Una experiencia remota
Solicité acreditación para el Festival REC con dos ideas en mente: una era dar unos cuantos paseos por Tarragona, ciudad que conozco muy poco, y la otra era ver L’age atomique (2012) de Helena Klotz, que, a bote pronto, era el título que más me interesaba de la programación, cuyo leit motiv son las operas primas. Al final, ni una cosa ni la otra: sólo bajé una vez a Tarragona, y mi visita turística se limitó a unas cuantas calles del centro y al recorrido que había desde ahí hasta el coche de mi amigo. Comimos, eso sí, un dûrum tropical muy cargado que hizo estragos en mi estómago y, ya en casa, en Torredembarra, me quedé dormido viendo Control remoto (Remote Control, 1988) de Jeff Lieberman. Mi experiencia en el REC fue también remota: vi dos películas en Tarragona, Arraianos (Eloy Enciso, 2012) y Animals (Marçal Forès, 2012), otra ya la había visto antes en un pase de prensa, Amor y letras (Liberal Arts, Josh Radnor, 2012), y hubo otras dos que descargué para verlas en mi casa: Tiny Furniture (Lena Dunham, 2010) y De jueves a domingo (Dominga Sotomayor, 2012). Tampoco pude ver L’age atomique: en mi camino se interpuso una timba de póquer que al mismo tiempo era fiesta de cumpleaños y compromiso ineludible. Dicho sea de paso, y sin otro ánimo que el de consignar aquí lo vivido, la calidad de las proyecciones en la Antiga Audiencia, la sala en la que estuve, dejaba mucho que desear. Admito mi ignorancia total sobre formatos y calidades de visualización, pero cuando me senté en las primeras filas para ver Arraianos me pareció que no se veía demasiado bien. Luego, en Animals, ya acompañado, mi amigo no fue tan tibio y dijo que la película se veía como el culo. Él, sin embargo, volvió al festival el sábado, también a la Antiga Audiencia, y luego me hizo un estremecedor sumario de pifias y accidentes que prefiero dejar a la imaginación. Otro aspecto que me tuvo desconcertado esos días, cuando trataba de hacerme unos horarios, es que había días en los que una película empezaba a las 18:30 en una sala y la siguiente a las 20:00 en otra, a unos diez minutos de distancia a pie. La cual cosa hacía difícil ver las dos seguidas, si uno no contaba con que las sesiones empezaban casi siempre con retraso.

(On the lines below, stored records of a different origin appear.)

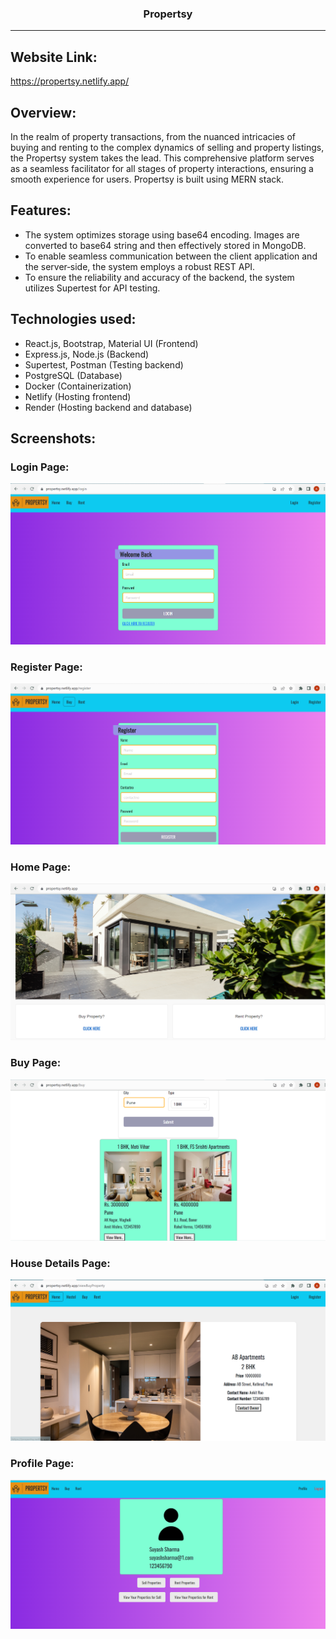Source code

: <h3 align="center">Propertsy</h3>

---

## Website Link:

https://propertsy.netlify.app/

## Overview:
<p>In the realm of property transactions, from the nuanced intricacies of buying and renting to the complex dynamics of selling and property listings, the Propertsy system takes the lead. This comprehensive platform serves as a seamless facilitator for all stages of property interactions, ensuring a smooth experience for users. Propertsy is built using MERN stack.
</p>

## Features:
- The system optimizes storage using base64 encoding. Images are converted to base64 string and then effectively stored in
MongoDB.
- To enable seamless communication between the client application and the server‑side, the system employs a robust REST API.
- To ensure the reliability and accuracy of the backend, the system utilizes Supertest for API testing.

## Technologies used:
- React.js, Bootstrap, Material UI (Frontend)
- Express.js, Node.js (Backend)
- Supertest, Postman (Testing backend)
- PostgreSQL (Database)
- Docker (Containerization)
- Netlify (Hosting frontend)
- Render (Hosting backend and database)

## Screenshots:
### Login Page:
![Screenshot (99)](https://github.com/IshanDey007/Propertsy/blob/master/screenshots/propertsy1.png)

### Register Page:
![Screenshot (101)](https://github.com/IshanDey007/Propertsy/blob/master/screenshots/propertsy2.png)

### Home Page:
![Screenshot (102)](https://github.com/IshanDey007/Propertsy/blob/master/screenshots/propertsy3.png)

### Buy Page:
![Screenshot (101)](https://github.com/IshanDey007/Propertsy/blob/master/screenshots/propertsy4.png)

### House Details Page:
![Screenshot (101)](https://github.com/IshanDey007/Propertsy/blob/master/screenshots/propertsy7.png)

### Profile Page:
![Screenshot (101)](https://github.com/IshanDey007/Propertsy/blob/master/screenshots/propertsy6.png)

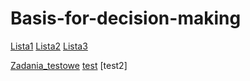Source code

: # Basis-for-decision-making
[Lista1](/lista1/PPD_13-18_03_2023.pdf)
[Lista2](/lista2/PPD_20-24_03_2023%20(1).pdf)
[Lista3](/lista3/PPD_27-31_03_2023.pdf)

[Zadania_testowe](/Zadania_testowe/zadania%20testowe.pdf)
[test](/test/11.pdf)
[test2]
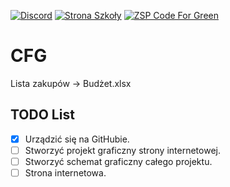 [![Discord](https://img.shields.io/discord/415599298051309588.svg?label=&logo=discord&logoColor=ffffff&color=7389D8&labelColor=6A7EC2)](https://discord.gg/EfgFTmSU)
[![Strona Szkoły](https://img.shields.io/badge/ZSP-Strona%20Szkoły-brightgreen)](http://zspwrzesnia.pl)
[![ZSP Code For Green](https://img.shields.io/badge/ZSP-Code%20For%20Green-brightgreen)](http://codeforgreen.zspwrzesnia.pl)

# CFG


Lista zakupów -> Budżet.xlsx

## TODO List
- [x] Urządzić się na GitHubie.
- [ ] Stworzyć projekt graficzny strony internetowej.
- [ ] Stworzyć schemat graficzny całego projektu.
- [ ] Strona internetowa.
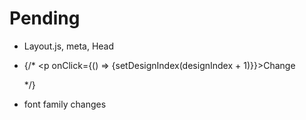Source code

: # Pending

- Layout.js, meta, Head

- {/* <p onClick={() => {setDesignIndex(designIndex + 1)}}>Change</p> */}

- font family changes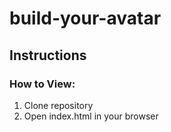 # build-your-avatar
## Instructions

### How to View:
1. Clone repository
2. Open index.html in your browser
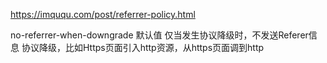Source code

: https://imququ.com/post/referrer-policy.html

no-referrer-when-downgrade 默认值
仅当发生协议降级时，不发送Referer信息
协议降级，比如Https页面引入http资源，从https页面调到http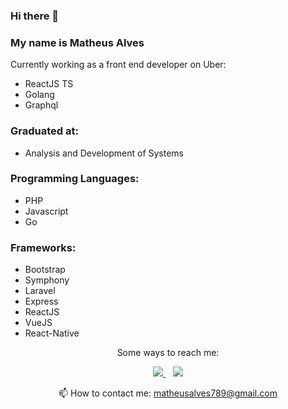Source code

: ### Hi there 👋

<h3>My name is Matheus Alves</h3>

<p>Currently working as a front end developer on Uber:</p>
<ul>
  <li>ReactJS TS</li>
  <li>Golang</li>
  <li>Graphql</li>
</ul>

<h3> Graduated at: </h3>
<ul>
  <li>Analysis and Development of Systems</li>
</ul>

<h3> Programming Languages: </h3>
<ul>
  <li>PHP</li>
  <li>Javascript</li>
  <li>Go</li>
</ul>

<h3> Frameworks: </h3>
<ul>
  <li>Bootstrap</li>
  <li>Symphony</li>
  <li>Laravel</li>
  <li>Express</li>
  <li>ReactJS</li>
  <li>VueJS</li>
  <li>React-Native</li>
</ul>

<picture>
  <source
    srcset="https://github-readme-stats-git-masterrstaa-rickstaa.vercel.app/api/top-langs/?username=mathitz&theme=dracula" />
</picture>
  

<p align='center'>Some ways to reach me: </p>
    <p align='center'>
      <a href="https://www.linkedin.com/in/matheusalves-789">
        <img src="https://img.shields.io/badge/linkedin-%230077B5.svg?&style=for-the-badge&logo=linkedin&logoColor=white" />
      </a>&nbsp;&nbsp
      <a href="https://wa.me/5585981124677?text=Olá!%20Matheus">
        <img src="https://img.shields.io/badge/WHATSAPP-%2325D366.svg?&style=for-the-badge&logo=whatsapp&logoColor=white" />    
      </a>
    </p>
    
<p align='center'>
  📫 How to contact me: <a href='mailto:matheusalves789@gmail.com'>matheusalves789@gmail.com</a>
</p>

<!--
**MathiTz/MathiTz** is a ✨ _special_ ✨ repository because its `README.md` (this file) appears on your GitHub profile.

Here are some ideas to get you started:

- 🔭 I’m currently working on ...
- 🌱 I’m currently learning ...
- 👯 I’m looking to collaborate on ...
- 🤔 I’m looking for help with ...
- 💬 Ask me about ...
- 📫 How to reach me: ...
- 😄 Pronouns: ...
- ⚡ Fun fact: ...
-->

Deficiencias organizativas aparte, el REC me permitió recuperar el debut de Marçal Forès, Animals, que se me había escapado a su paso por Sitges. Aunque su joven protagonista tenga un oso de peluche que habla, no hay ni un ápice de comedia en esta película sobre un chaval que no tiene claro ni si quiere crecer ni cuál es su orientación sexual. La principal baza del filme es la excentricidad de la propuesta en sí: más aún en unos tiempos en los que, en Catalunya, nos venden la patria y lo que se supone que ya es nuestro a todas horas, resulta agradable encontrarse con una opera prima que no quiere parecer de aquí sino que busca sus raíces más allá de nuestras fronteras (la historia sucede en un instituto de habla inglesa) y dota a su película de cierta atmósfera de extrañamiento a la que contribuyen la mezcla de idiomas y los misteriosos sucesos que empezarán a ocurrir. Antes que a Donnie Darko, la película con la que todo el mundo emparenta a Animals, a mí me recordó más a Simon Werner a disparu (Fabrice Gobert, 2010), otra ominosa intriga de instituto que se pudo ver en el Festival de Sitges hace dos años. A la película de Forès le fallan los personajes, que con todas sus miserias y particularidades no llegan a resultar ni carismáticos ni demasiado interesantes, más bien nos recuerdan a otras cosas ya vistas, y a mí, personalmente, también me irritó la alegría indiscriminada y casi ombliguista con la que su director saca a colación referencias, dejándonos muy claro, por ejemplo, que le gusta Agujero negro de Charles Burns, filmando sus páginas en más de una y de dos ocasiones, para que sepamos que la película va por ahí. Con todas sus imperfecciones, Animals es una atrevida carta de presentación a un universo, el de Marçal Forès, del que esperamos tener novedades pronto.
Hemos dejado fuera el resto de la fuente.